WHAT IS REQUIRED -> The answer is an exact repeat of the entries below, with the pictures omitted.
━━━━━━━━━━━━━━━━
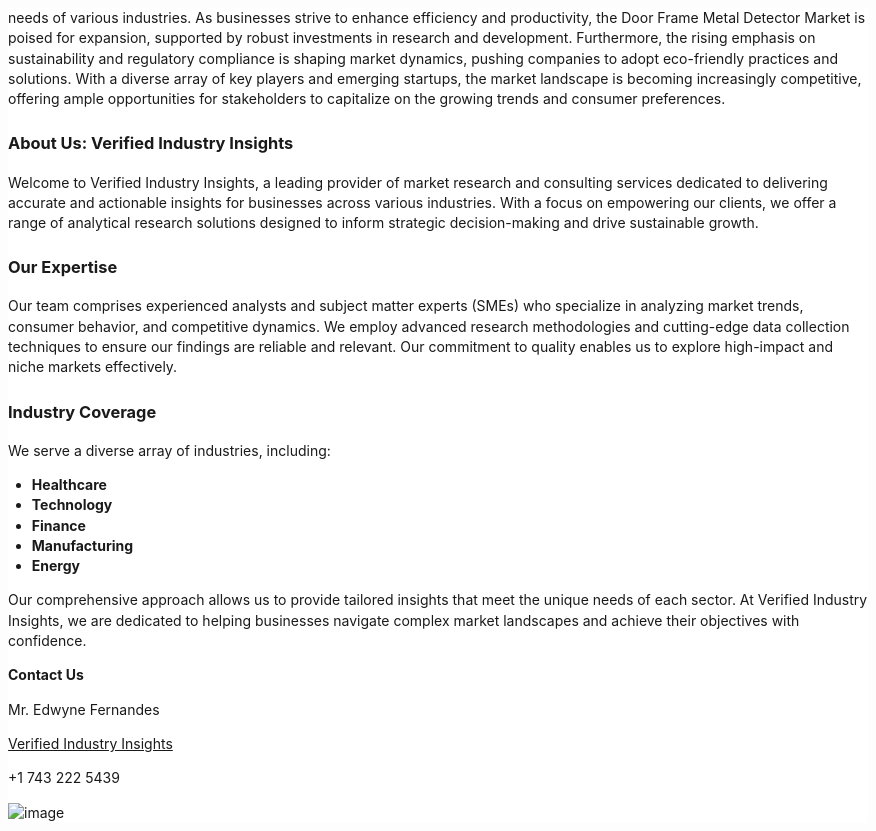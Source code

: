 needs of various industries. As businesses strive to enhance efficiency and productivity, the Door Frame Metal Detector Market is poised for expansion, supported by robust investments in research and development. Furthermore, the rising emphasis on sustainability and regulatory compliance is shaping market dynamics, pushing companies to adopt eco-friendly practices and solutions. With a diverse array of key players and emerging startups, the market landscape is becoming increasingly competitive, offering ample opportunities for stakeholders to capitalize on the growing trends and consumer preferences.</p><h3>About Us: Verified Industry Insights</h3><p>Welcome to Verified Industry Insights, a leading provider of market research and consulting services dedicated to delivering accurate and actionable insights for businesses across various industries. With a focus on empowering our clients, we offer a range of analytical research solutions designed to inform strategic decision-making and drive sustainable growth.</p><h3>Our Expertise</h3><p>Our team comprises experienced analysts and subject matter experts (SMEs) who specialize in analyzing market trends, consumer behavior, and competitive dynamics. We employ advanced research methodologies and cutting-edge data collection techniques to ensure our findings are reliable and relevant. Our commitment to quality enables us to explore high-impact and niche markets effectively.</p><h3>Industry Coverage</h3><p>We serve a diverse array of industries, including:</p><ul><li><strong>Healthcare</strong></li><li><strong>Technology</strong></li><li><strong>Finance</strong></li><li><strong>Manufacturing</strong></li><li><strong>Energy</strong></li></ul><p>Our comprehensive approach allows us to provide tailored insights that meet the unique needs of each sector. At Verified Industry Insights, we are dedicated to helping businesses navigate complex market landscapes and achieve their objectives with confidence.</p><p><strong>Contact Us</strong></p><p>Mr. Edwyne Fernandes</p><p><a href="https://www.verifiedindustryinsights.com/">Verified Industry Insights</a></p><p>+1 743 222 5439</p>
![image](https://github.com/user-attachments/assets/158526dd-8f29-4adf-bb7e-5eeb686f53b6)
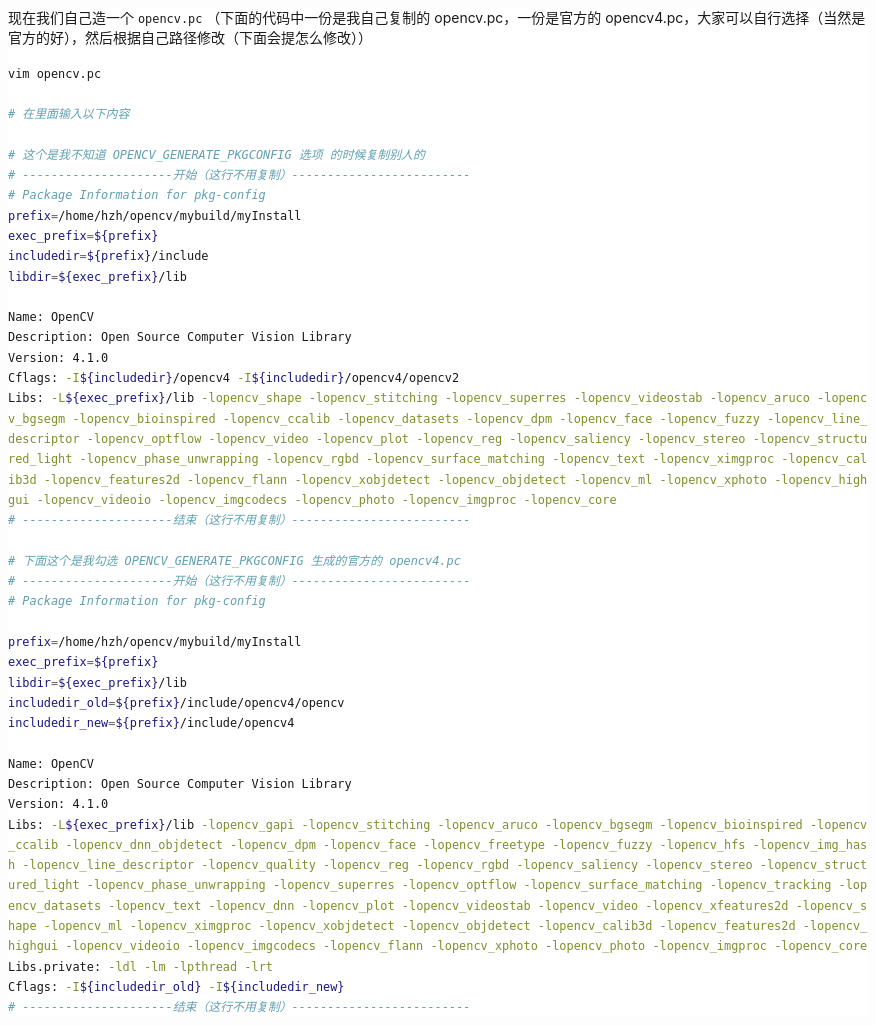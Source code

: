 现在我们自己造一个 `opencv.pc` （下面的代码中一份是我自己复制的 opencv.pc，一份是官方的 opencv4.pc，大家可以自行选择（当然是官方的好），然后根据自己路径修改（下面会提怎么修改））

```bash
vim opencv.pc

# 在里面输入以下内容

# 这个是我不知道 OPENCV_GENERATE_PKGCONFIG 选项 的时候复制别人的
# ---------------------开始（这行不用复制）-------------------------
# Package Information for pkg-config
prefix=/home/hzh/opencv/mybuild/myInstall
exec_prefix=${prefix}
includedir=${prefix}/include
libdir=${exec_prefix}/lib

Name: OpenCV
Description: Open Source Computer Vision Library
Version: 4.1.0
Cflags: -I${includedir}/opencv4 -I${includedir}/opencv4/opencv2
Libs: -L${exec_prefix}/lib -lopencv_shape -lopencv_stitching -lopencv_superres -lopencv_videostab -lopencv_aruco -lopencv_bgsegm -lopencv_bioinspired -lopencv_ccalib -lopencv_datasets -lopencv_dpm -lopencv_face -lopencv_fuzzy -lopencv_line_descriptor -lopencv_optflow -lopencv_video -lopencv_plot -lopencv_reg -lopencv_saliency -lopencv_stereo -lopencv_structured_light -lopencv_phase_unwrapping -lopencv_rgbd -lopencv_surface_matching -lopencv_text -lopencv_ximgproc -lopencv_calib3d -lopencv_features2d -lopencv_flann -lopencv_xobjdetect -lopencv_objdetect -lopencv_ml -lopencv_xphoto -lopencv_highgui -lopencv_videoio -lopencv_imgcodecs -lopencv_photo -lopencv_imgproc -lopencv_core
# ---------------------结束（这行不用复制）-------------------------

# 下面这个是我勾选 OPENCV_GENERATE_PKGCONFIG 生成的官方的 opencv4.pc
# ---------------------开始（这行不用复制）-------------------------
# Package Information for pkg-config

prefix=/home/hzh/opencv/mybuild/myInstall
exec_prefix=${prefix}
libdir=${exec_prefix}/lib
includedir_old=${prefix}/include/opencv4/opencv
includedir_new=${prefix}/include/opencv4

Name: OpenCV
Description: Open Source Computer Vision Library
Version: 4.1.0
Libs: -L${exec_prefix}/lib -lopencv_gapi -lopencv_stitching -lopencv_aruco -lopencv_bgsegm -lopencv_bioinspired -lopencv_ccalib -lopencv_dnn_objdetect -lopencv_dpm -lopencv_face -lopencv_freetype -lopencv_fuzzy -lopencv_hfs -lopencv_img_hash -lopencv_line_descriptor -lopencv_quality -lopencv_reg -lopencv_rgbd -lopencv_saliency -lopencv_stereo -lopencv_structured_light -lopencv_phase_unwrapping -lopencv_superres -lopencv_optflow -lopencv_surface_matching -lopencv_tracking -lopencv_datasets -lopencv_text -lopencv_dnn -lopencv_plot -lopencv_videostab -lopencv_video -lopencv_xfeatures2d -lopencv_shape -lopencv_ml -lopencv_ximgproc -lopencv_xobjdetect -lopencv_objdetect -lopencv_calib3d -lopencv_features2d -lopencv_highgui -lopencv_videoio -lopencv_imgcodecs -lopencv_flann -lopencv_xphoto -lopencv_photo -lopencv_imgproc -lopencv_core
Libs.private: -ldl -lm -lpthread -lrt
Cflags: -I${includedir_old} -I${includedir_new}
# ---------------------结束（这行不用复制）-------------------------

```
━━━━━━━━━━━━━━━━
EXERCISE SOLUTION ->
Source code

: needs of various industries. As businesses strive to enhance efficiency and productivity, the Door Frame Metal Detector Market is poised for expansion, supported by robust investments in research and development. Furthermore, the rising emphasis on sustainability and regulatory compliance is shaping market dynamics, pushing companies to adopt eco-friendly practices and solutions. With a diverse array of key players and emerging startups, the market landscape is becoming increasingly competitive, offering ample opportunities for stakeholders to capitalize on the growing trends and consumer preferences.</p><h3>About Us: Verified Industry Insights</h3><p>Welcome to Verified Industry Insights, a leading provider of market research and consulting services dedicated to delivering accurate and actionable insights for businesses across various industries. With a focus on empowering our clients, we offer a range of analytical research solutions designed to inform strategic decision-making and drive sustainable growth.</p><h3>Our Expertise</h3><p>Our team comprises experienced analysts and subject matter experts (SMEs) who specialize in analyzing market trends, consumer behavior, and competitive dynamics. We employ advanced research methodologies and cutting-edge data collection techniques to ensure our findings are reliable and relevant. Our commitment to quality enables us to explore high-impact and niche markets effectively.</p><h3>Industry Coverage</h3><p>We serve a diverse array of industries, including:</p><ul><li><strong>Healthcare</strong></li><li><strong>Technology</strong></li><li><strong>Finance</strong></li><li><strong>Manufacturing</strong></li><li><strong>Energy</strong></li></ul><p>Our comprehensive approach allows us to provide tailored insights that meet the unique needs of each sector. At Verified Industry Insights, we are dedicated to helping businesses navigate complex market landscapes and achieve their objectives with confidence.</p><p><strong>Contact Us</strong></p><p>Mr. Edwyne Fernandes</p><p><a href="https://www.verifiedindustryinsights.com/">Verified Industry Insights</a></p><p>+1 743 222 5439</p>
![image](https://github.com/user-attachments/assets/158526dd-8f29-4adf-bb7e-5eeb686f53b6)
Source code

: 现在我们自己造一个 `opencv.pc` （下面的代码中一份是我自己复制的 opencv.pc，一份是官方的 opencv4.pc，大家可以自行选择（当然是官方的好），然后根据自己路径修改（下面会提怎么修改））

```bash
vim opencv.pc

# 在里面输入以下内容

# 这个是我不知道 OPENCV_GENERATE_PKGCONFIG 选项 的时候复制别人的
# ---------------------开始（这行不用复制）-------------------------
# Package Information for pkg-config
prefix=/home/hzh/opencv/mybuild/myInstall
exec_prefix=${prefix}
includedir=${prefix}/include
libdir=${exec_prefix}/lib

Name: OpenCV
Description: Open Source Computer Vision Library
Version: 4.1.0
Cflags: -I${includedir}/opencv4 -I${includedir}/opencv4/opencv2
Libs: -L${exec_prefix}/lib -lopencv_shape -lopencv_stitching -lopencv_superres -lopencv_videostab -lopencv_aruco -lopencv_bgsegm -lopencv_bioinspired -lopencv_ccalib -lopencv_datasets -lopencv_dpm -lopencv_face -lopencv_fuzzy -lopencv_line_descriptor -lopencv_optflow -lopencv_video -lopencv_plot -lopencv_reg -lopencv_saliency -lopencv_stereo -lopencv_structured_light -lopencv_phase_unwrapping -lopencv_rgbd -lopencv_surface_matching -lopencv_text -lopencv_ximgproc -lopencv_calib3d -lopencv_features2d -lopencv_flann -lopencv_xobjdetect -lopencv_objdetect -lopencv_ml -lopencv_xphoto -lopencv_highgui -lopencv_videoio -lopencv_imgcodecs -lopencv_photo -lopencv_imgproc -lopencv_core
# ---------------------结束（这行不用复制）-------------------------

# 下面这个是我勾选 OPENCV_GENERATE_PKGCONFIG 生成的官方的 opencv4.pc
# ---------------------开始（这行不用复制）-------------------------
# Package Information for pkg-config

prefix=/home/hzh/opencv/mybuild/myInstall
exec_prefix=${prefix}
libdir=${exec_prefix}/lib
includedir_old=${prefix}/include/opencv4/opencv
includedir_new=${prefix}/include/opencv4

Name: OpenCV
Description: Open Source Computer Vision Library
Version: 4.1.0
Libs: -L${exec_prefix}/lib -lopencv_gapi -lopencv_stitching -lopencv_aruco -lopencv_bgsegm -lopencv_bioinspired -lopencv_ccalib -lopencv_dnn_objdetect -lopencv_dpm -lopencv_face -lopencv_freetype -lopencv_fuzzy -lopencv_hfs -lopencv_img_hash -lopencv_line_descriptor -lopencv_quality -lopencv_reg -lopencv_rgbd -lopencv_saliency -lopencv_stereo -lopencv_structured_light -lopencv_phase_unwrapping -lopencv_superres -lopencv_optflow -lopencv_surface_matching -lopencv_tracking -lopencv_datasets -lopencv_text -lopencv_dnn -lopencv_plot -lopencv_videostab -lopencv_video -lopencv_xfeatures2d -lopencv_shape -lopencv_ml -lopencv_ximgproc -lopencv_xobjdetect -lopencv_objdetect -lopencv_calib3d -lopencv_features2d -lopencv_highgui -lopencv_videoio -lopencv_imgcodecs -lopencv_flann -lopencv_xphoto -lopencv_photo -lopencv_imgproc -lopencv_core
Libs.private: -ldl -lm -lpthread -lrt
Cflags: -I${includedir_old} -I${includedir_new}
# ---------------------结束（这行不用复制）-------------------------

```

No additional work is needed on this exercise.